Friday, February 3, 2017

Just one more.


Of course, this is a tribute to the great Jimmy Durante:


As I mentioned yesterday, though, when you write a punch line you like it's hard to let it go, especially if you don't have an editor or director making you let it go. This elephant thing turned into one of those contests where you have a drawing and have to come up with the gag, and I was all the contestants.

I think sometimes editors who run those contests know what gag they want, and they just wait until someone submits it. Like, you might see:


And he's just waiting for something like:

"Dan's on the juice."
Unless of course something funnier actually does come in.

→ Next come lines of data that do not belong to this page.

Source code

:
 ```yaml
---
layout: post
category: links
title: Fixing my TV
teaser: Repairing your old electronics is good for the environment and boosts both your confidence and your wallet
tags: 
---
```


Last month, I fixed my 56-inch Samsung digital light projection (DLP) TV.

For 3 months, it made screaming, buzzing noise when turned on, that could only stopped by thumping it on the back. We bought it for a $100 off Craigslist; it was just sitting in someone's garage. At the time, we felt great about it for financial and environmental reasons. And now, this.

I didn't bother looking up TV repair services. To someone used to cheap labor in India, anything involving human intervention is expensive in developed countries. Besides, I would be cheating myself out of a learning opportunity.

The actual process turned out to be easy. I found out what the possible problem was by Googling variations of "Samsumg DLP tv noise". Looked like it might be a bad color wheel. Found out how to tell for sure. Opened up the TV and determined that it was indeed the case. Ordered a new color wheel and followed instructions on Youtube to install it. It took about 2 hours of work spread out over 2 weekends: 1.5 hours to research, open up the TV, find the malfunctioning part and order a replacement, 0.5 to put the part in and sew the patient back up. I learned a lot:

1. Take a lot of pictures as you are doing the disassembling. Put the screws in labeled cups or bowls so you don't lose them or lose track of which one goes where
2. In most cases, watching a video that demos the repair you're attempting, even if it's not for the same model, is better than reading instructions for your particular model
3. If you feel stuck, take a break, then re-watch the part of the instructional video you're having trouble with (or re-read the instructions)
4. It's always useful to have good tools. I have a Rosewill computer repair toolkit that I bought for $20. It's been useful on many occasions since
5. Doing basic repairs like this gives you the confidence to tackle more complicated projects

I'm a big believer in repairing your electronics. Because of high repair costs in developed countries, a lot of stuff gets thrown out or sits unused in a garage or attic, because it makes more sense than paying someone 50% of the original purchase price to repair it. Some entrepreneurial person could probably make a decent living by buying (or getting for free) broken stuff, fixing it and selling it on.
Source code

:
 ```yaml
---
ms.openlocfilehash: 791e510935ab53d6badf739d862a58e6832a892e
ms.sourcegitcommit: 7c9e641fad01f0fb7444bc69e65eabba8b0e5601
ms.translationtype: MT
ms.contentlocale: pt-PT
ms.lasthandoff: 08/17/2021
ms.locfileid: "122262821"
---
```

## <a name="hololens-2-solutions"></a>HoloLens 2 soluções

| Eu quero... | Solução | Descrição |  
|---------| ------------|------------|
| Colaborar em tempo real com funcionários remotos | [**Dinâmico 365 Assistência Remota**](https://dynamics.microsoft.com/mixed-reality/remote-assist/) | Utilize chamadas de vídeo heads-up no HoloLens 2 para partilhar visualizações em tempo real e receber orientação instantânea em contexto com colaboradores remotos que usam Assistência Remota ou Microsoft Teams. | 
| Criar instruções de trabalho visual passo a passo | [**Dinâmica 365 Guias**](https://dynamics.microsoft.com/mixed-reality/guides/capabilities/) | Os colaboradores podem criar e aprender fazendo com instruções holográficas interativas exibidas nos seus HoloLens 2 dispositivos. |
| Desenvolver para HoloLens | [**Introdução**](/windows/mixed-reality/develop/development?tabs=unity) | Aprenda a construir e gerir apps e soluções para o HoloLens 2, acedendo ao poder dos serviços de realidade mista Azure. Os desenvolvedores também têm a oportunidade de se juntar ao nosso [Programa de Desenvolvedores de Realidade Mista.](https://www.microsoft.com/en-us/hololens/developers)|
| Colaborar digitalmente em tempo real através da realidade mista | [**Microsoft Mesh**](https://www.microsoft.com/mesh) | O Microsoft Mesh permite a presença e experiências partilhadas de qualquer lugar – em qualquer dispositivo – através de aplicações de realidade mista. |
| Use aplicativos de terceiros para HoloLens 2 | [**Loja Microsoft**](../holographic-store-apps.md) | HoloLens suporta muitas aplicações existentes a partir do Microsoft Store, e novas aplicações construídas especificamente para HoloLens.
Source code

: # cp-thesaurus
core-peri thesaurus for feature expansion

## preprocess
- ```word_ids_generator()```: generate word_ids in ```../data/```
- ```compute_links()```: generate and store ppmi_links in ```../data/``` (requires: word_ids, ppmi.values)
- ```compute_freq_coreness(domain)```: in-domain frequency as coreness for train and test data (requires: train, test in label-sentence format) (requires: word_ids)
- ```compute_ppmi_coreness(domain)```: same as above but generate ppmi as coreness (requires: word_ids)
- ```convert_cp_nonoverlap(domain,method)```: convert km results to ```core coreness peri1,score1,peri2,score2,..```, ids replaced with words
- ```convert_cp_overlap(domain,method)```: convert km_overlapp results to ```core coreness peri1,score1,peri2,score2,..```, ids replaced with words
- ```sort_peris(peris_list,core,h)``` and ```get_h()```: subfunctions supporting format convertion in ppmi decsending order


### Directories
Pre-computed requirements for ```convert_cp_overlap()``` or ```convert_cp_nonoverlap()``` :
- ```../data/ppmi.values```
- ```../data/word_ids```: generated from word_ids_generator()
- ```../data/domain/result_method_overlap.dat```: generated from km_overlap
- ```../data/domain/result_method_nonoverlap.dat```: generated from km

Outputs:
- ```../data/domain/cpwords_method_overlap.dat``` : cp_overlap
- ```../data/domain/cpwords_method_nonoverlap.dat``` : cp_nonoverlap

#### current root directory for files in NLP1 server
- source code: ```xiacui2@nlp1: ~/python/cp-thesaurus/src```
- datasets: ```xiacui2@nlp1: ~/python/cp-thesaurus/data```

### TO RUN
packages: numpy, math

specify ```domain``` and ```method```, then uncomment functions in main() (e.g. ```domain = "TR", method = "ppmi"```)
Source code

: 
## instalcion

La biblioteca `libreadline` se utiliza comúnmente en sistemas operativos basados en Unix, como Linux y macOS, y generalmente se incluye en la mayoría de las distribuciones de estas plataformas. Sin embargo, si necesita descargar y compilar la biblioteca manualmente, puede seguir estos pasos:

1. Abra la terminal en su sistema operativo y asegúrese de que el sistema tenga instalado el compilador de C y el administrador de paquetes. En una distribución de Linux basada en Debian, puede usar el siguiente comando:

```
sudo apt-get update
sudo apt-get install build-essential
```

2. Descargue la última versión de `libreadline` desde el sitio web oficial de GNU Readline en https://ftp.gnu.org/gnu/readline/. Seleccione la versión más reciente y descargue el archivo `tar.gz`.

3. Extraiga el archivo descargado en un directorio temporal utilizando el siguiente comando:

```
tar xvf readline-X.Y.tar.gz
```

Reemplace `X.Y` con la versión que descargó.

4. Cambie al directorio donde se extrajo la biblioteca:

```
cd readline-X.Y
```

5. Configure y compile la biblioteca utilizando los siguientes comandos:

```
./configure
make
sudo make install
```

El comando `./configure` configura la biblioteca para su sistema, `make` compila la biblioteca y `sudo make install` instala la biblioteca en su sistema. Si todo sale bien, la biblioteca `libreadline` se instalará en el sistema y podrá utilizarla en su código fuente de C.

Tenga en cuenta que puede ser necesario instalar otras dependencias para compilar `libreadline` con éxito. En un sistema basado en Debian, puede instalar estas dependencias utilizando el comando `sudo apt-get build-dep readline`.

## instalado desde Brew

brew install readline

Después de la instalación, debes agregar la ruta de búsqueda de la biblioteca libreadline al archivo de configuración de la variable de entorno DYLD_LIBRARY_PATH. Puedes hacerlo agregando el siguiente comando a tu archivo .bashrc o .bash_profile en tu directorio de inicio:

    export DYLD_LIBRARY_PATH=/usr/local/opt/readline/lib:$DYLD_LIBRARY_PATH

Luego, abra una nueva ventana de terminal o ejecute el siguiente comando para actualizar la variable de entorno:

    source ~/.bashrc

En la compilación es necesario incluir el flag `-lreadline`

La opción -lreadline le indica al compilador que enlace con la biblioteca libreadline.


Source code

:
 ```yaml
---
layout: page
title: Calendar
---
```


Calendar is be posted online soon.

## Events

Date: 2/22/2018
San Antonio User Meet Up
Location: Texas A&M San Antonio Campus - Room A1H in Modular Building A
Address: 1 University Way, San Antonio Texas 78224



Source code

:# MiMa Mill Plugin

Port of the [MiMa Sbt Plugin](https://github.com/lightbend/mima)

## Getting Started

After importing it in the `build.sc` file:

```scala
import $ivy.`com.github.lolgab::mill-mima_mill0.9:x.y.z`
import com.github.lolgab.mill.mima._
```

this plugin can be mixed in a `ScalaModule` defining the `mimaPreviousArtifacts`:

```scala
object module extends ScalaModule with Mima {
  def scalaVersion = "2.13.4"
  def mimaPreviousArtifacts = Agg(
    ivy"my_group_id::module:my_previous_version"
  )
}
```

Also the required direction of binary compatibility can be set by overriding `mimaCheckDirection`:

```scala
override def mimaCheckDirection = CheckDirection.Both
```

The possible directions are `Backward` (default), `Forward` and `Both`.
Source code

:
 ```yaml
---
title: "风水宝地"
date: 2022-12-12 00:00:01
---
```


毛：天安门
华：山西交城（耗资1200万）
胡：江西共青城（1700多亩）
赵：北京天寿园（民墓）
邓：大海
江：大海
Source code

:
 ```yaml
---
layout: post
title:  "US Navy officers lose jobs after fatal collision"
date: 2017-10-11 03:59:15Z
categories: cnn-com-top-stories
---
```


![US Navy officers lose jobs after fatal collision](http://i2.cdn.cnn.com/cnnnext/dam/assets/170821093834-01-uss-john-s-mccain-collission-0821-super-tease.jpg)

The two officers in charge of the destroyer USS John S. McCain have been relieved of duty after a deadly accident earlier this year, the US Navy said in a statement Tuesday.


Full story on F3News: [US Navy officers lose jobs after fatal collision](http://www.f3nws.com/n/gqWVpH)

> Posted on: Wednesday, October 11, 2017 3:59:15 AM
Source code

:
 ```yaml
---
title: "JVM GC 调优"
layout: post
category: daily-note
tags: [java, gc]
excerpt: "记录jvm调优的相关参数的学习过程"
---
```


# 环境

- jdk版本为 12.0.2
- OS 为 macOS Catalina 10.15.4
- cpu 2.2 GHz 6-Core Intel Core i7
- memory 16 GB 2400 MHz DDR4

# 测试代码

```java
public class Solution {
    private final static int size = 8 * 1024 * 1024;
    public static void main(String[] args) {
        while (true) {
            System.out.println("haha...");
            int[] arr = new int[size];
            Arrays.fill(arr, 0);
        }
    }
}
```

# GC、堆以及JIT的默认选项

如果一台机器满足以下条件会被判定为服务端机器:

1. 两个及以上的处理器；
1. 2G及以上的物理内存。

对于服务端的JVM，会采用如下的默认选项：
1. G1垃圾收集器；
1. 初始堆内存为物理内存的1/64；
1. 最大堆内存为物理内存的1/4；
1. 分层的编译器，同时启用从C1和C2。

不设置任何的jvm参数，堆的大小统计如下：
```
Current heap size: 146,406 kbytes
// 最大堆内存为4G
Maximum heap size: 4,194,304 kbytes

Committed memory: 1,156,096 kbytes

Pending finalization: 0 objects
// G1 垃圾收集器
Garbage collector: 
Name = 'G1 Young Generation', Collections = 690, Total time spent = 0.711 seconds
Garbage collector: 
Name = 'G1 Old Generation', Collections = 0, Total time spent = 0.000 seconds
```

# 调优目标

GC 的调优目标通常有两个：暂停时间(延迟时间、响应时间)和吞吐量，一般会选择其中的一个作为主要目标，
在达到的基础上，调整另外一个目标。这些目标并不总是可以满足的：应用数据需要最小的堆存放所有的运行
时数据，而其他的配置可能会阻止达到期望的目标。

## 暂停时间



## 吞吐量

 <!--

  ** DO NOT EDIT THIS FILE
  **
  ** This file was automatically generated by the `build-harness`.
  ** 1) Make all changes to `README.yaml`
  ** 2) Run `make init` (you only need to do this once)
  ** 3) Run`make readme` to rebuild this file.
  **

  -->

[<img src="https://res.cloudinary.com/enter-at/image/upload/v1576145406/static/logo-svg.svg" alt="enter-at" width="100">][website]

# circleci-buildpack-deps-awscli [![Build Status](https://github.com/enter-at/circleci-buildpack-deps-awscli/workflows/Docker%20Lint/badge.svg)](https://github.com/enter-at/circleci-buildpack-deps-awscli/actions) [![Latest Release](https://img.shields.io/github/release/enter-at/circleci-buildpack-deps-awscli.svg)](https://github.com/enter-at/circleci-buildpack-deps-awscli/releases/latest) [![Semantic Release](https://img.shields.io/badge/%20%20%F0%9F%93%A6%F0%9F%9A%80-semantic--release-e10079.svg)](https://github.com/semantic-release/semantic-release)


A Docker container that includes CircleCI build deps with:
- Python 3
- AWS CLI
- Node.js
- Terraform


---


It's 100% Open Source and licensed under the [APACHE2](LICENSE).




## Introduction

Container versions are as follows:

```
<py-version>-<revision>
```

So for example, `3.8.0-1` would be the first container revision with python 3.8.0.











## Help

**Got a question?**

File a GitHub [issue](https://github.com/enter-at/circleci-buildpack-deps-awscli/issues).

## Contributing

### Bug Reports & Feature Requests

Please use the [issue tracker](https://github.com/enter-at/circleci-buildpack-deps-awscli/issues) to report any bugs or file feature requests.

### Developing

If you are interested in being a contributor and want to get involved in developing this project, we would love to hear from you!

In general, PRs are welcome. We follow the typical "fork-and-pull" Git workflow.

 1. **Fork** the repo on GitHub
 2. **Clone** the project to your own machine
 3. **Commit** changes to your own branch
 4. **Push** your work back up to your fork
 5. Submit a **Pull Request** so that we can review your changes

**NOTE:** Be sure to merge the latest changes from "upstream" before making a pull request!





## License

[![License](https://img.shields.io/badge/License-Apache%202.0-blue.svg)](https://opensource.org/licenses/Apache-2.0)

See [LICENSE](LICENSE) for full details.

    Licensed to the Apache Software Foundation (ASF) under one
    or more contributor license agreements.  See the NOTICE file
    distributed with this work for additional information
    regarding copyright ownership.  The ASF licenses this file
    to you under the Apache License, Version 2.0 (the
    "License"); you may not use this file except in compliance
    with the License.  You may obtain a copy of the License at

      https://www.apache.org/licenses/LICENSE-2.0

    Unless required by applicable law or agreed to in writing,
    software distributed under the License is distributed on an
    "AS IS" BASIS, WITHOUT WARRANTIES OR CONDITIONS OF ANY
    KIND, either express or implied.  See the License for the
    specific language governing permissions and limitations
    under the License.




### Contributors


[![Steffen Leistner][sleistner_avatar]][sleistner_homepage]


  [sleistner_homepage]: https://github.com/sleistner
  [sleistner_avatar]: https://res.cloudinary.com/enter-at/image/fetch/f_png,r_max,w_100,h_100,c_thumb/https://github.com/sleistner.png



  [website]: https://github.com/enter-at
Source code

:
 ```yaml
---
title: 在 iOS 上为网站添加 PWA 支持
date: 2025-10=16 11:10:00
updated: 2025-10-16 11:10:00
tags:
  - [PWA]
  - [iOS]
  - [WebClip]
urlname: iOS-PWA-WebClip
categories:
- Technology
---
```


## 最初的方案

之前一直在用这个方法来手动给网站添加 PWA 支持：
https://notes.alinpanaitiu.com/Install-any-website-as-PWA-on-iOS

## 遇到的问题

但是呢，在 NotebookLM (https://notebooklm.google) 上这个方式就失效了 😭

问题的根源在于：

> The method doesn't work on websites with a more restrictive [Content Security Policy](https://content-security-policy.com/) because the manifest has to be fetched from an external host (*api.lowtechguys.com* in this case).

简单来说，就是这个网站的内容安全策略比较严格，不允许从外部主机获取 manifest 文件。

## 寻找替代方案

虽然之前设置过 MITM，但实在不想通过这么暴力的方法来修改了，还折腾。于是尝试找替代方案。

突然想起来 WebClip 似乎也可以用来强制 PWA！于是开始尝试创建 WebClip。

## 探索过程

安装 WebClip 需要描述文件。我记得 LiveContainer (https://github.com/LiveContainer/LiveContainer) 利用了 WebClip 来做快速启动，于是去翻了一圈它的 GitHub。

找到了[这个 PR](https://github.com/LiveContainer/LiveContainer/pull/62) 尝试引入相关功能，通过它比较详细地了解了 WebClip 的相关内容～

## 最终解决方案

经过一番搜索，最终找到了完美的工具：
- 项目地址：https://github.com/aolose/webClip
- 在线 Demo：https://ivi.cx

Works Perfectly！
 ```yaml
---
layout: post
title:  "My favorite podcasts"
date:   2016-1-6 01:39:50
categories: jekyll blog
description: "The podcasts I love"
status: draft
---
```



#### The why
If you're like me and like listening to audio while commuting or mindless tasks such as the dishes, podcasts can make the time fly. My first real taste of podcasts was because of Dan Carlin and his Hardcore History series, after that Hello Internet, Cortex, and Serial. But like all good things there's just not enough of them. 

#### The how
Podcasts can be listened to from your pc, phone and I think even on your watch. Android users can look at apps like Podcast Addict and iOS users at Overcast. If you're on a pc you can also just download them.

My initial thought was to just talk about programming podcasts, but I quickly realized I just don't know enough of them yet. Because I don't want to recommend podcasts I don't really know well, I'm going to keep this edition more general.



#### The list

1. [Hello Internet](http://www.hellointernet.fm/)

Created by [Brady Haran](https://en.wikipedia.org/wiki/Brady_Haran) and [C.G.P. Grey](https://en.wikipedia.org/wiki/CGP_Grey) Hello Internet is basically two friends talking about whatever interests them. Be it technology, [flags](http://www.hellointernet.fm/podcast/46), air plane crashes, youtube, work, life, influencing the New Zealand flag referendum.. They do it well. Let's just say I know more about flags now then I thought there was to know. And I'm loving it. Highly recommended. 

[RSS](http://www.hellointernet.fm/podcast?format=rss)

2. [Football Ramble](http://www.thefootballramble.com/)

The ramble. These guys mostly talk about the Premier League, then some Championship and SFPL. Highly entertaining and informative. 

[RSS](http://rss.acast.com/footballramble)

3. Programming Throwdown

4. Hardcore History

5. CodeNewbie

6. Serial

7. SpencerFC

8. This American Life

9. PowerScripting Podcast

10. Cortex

Well, the four elephant jokes were the only ones I had that I liked, so it will be on to something else tomorrow. It will have nothing to do with elephants. But I will leave you with some of the best thoughts on the military application of elephants ever written. I refer of course to the Hannibal chapter from Will Cuppy's The Decline and Fall of Practically Everybody:

Hamilcar also told Hannibal about elephants and how you must always have plenty of these animals to scare the enemy. He attributed much of his own success to elephants and believed they would have won the First Punic War for him if things hadn't gone slightly haywire; for the war had turned into a naval affair. But even when the fighting was on land, the Romans did not scare nearly so well as expected. The Romans had learned about elephants while fighting Pyrrhus, whose elephants defeated him in 275 B.C., and even before that, in Alexander's time, King Porus had been undone by his own elephants. Thus, if history had taught any one thing up to that time, it was never to use elephants in war.
Then Hamilcar … was drowned in 228 B.C. while crossing a stream with a herd of elephants.
Taking elephants across the Alps is not as much fun as it sounds. The Alps are difficult enough when alone, and elephants are peculiarly fitted for not crossing them.
Whenever a thousand or so of his men would fall off an Alp, he [Hannibal] would tell the rest to cheer up, the elephants were all right. If someone had given him a shove at the right moment, much painful history might have been avoided.
Most of the original group [of elephants] succumbed to the climate, and he [Hannibal] was always begging Carthage for more, but the people at home were stingy. They would ask if he thought they were made of elephants and what he had done with the elephants they sent before. Sometimes, when he hadn't an elephant to his name, he would manage to wangle a few from somewhere, a feat which strikes me as his greatest claim to our attention.
And he [Hannibal] probably believed, up to the very end, that everything might still come out right if he only had a few you-know-whats.